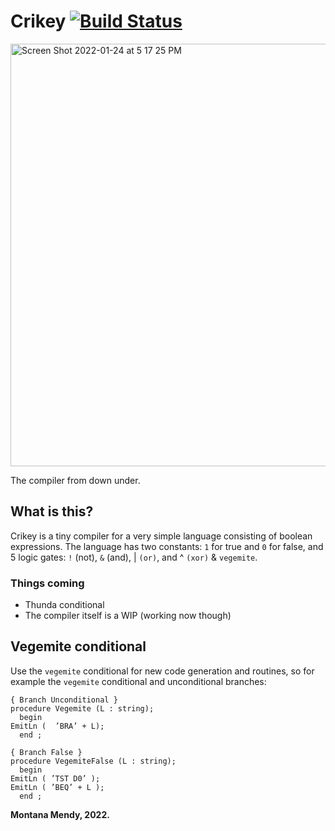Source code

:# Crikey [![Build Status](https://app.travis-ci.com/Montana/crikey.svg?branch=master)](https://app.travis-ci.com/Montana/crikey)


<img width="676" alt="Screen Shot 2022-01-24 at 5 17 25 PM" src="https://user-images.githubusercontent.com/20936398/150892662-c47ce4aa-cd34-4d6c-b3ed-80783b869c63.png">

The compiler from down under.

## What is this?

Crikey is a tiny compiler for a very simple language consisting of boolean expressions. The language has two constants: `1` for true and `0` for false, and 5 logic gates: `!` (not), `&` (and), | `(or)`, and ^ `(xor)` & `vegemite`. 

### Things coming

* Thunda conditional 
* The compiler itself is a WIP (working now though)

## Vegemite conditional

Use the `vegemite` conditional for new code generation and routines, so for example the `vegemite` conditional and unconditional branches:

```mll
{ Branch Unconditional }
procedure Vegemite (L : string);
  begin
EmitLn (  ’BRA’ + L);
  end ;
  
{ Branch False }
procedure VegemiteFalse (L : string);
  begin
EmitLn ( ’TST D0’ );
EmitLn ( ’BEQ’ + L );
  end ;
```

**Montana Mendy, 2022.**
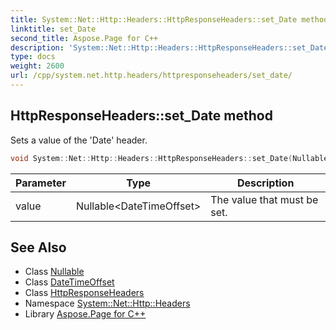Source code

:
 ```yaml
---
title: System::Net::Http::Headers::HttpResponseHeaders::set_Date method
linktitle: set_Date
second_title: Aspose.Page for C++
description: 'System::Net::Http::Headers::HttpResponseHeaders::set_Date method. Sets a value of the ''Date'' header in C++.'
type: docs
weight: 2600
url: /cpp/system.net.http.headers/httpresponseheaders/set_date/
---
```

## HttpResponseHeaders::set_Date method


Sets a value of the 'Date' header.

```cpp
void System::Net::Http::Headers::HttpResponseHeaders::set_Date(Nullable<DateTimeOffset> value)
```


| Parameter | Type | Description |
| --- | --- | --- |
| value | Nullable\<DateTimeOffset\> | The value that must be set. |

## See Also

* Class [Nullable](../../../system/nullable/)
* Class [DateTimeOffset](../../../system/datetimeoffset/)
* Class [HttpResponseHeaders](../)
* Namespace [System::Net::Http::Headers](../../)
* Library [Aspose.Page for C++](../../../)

--

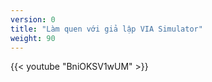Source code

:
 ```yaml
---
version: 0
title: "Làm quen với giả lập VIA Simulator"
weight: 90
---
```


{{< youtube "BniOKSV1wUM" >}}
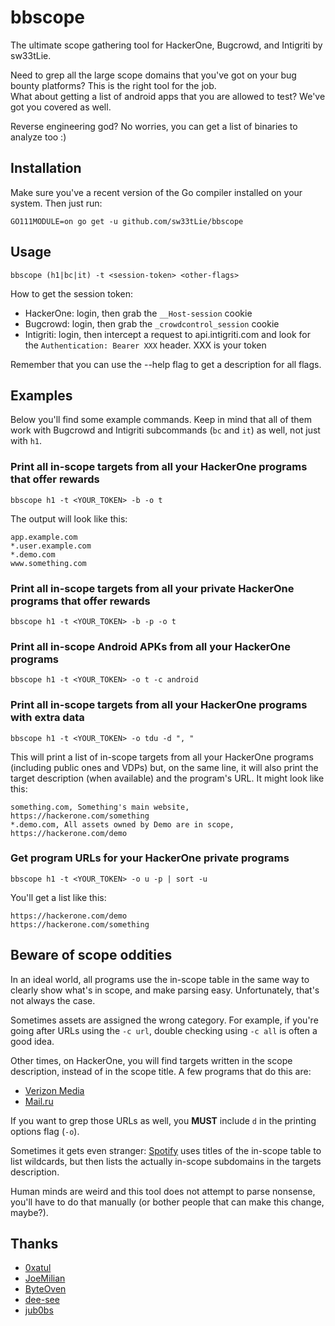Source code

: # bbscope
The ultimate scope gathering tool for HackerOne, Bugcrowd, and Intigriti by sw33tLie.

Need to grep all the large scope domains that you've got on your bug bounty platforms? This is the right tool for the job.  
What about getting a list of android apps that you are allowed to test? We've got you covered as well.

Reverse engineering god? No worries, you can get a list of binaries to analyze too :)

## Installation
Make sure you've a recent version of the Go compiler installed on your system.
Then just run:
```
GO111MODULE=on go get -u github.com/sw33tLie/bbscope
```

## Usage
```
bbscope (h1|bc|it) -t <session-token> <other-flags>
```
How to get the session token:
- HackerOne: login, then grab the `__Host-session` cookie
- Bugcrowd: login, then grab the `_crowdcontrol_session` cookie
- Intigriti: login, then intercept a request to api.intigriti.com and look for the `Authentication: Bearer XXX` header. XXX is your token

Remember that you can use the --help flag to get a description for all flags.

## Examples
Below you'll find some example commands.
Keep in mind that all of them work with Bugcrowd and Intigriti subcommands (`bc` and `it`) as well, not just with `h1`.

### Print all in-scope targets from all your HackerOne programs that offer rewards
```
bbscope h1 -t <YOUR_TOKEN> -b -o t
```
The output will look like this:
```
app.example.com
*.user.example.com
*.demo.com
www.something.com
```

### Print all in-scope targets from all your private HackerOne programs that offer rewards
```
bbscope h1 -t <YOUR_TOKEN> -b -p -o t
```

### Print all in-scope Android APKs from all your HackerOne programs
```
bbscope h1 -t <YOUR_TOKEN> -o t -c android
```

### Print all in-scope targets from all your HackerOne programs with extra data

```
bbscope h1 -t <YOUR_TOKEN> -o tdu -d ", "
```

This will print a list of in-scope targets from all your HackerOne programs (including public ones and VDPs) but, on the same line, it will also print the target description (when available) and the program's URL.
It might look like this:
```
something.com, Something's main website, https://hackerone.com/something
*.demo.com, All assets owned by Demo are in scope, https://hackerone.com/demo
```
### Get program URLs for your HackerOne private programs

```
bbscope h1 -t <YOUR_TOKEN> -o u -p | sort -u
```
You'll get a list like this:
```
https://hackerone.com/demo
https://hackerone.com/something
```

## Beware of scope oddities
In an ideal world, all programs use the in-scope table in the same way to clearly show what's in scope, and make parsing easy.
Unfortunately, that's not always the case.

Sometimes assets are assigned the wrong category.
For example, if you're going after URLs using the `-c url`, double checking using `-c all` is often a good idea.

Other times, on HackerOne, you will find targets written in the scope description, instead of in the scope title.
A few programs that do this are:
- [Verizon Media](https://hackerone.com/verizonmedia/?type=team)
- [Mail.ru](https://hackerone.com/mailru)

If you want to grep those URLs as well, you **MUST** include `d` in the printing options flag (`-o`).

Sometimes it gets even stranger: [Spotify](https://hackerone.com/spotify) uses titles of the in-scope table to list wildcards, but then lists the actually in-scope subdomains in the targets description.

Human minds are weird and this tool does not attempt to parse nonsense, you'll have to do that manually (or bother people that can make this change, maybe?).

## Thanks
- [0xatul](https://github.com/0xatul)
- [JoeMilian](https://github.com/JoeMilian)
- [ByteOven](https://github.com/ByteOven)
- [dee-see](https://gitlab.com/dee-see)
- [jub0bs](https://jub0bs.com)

--

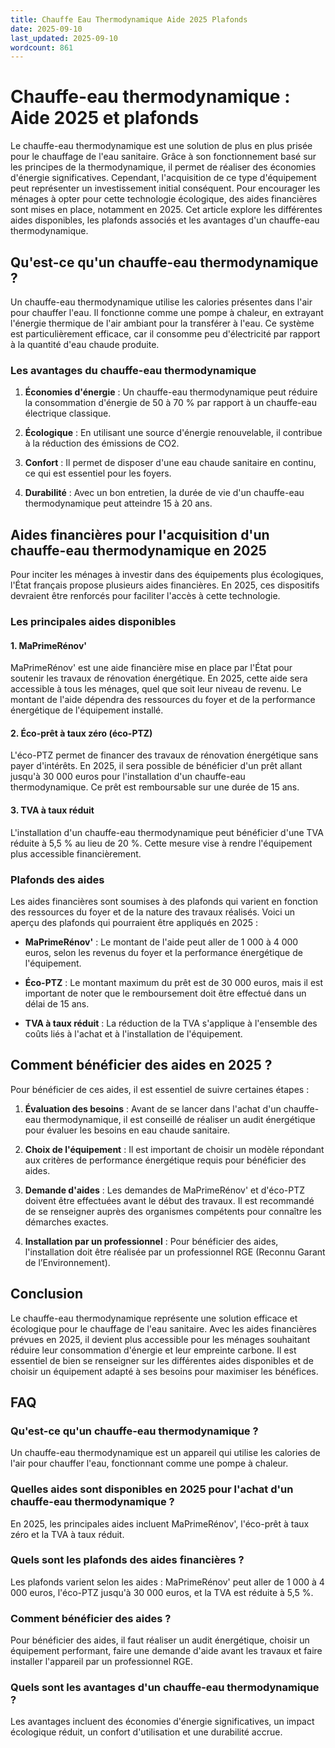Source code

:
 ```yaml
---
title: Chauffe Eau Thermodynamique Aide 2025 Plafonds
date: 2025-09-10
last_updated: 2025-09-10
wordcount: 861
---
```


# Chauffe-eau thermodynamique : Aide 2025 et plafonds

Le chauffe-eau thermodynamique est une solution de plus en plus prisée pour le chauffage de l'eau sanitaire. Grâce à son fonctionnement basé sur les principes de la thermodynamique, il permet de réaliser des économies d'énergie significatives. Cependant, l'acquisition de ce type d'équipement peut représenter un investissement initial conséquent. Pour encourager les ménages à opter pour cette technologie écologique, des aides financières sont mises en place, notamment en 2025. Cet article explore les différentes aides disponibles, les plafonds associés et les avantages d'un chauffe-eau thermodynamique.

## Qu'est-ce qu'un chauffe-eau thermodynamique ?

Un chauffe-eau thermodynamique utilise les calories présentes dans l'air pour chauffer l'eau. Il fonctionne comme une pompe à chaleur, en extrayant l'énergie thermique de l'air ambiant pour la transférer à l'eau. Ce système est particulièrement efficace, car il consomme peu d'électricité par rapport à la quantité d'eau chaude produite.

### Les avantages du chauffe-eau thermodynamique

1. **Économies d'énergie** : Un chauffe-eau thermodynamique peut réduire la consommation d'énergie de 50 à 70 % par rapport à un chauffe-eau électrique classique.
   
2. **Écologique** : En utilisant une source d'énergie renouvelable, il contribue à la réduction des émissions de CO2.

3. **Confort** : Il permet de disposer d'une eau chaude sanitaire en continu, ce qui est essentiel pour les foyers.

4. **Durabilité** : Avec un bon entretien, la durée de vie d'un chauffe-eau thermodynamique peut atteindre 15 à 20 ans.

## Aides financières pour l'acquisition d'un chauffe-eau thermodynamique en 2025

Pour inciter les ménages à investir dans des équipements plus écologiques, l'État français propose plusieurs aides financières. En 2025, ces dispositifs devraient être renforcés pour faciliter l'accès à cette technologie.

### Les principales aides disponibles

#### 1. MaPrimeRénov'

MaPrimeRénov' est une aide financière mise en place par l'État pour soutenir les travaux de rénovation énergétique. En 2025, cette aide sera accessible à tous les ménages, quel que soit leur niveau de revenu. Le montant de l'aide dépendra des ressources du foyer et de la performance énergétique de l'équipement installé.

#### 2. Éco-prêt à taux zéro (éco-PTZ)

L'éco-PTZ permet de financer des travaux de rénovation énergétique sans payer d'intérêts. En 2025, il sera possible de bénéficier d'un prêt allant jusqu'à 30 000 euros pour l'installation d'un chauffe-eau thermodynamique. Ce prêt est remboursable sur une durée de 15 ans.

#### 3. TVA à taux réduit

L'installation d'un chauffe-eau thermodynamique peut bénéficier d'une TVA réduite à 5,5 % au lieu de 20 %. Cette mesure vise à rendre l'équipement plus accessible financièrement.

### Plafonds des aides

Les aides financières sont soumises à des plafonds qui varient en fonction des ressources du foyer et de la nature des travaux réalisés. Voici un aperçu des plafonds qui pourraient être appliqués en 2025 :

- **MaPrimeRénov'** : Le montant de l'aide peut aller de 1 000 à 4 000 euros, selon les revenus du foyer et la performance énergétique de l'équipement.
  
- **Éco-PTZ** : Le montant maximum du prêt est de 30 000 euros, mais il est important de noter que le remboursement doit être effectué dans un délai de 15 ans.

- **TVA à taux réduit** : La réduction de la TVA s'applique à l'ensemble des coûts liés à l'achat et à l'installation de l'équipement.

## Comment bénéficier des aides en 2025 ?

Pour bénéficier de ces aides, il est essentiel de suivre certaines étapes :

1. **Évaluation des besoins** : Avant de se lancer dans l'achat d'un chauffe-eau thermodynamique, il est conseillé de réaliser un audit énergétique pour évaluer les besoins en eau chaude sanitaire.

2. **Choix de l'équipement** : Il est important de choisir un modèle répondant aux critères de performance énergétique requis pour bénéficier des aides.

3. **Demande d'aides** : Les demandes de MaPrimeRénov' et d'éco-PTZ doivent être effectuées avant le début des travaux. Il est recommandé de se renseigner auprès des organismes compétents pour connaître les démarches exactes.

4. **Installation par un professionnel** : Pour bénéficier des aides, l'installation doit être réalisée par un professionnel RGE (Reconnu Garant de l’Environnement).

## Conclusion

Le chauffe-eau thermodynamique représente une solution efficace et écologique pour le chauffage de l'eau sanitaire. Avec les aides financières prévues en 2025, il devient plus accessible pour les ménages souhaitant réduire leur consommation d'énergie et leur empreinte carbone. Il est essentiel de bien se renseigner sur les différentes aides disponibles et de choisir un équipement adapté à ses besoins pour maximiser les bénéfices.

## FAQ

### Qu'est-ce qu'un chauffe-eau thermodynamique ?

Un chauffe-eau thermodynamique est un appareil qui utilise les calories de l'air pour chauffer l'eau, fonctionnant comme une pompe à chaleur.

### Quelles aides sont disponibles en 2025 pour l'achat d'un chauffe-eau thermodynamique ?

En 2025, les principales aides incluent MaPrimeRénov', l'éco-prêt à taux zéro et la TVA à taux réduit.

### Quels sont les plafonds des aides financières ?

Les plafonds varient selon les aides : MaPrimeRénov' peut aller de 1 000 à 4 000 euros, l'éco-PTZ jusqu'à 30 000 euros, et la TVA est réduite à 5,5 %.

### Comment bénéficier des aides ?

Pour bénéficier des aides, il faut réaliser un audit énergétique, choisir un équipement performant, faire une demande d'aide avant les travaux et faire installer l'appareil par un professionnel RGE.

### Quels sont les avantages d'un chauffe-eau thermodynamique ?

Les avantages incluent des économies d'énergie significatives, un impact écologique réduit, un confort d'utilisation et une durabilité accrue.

Task: Above are the records; print exactly the lines from the line with "- **TVA à taux" to the line with "Pour bénéficier de ces", including both, and nothing else.

Solution below:
- **TVA à taux réduit** : La réduction de la TVA s'applique à l'ensemble des coûts liés à l'achat et à l'installation de l'équipement.

## Comment bénéficier des aides en 2025 ?

Pour bénéficier de ces aides, il est essentiel de suivre certaines étapes :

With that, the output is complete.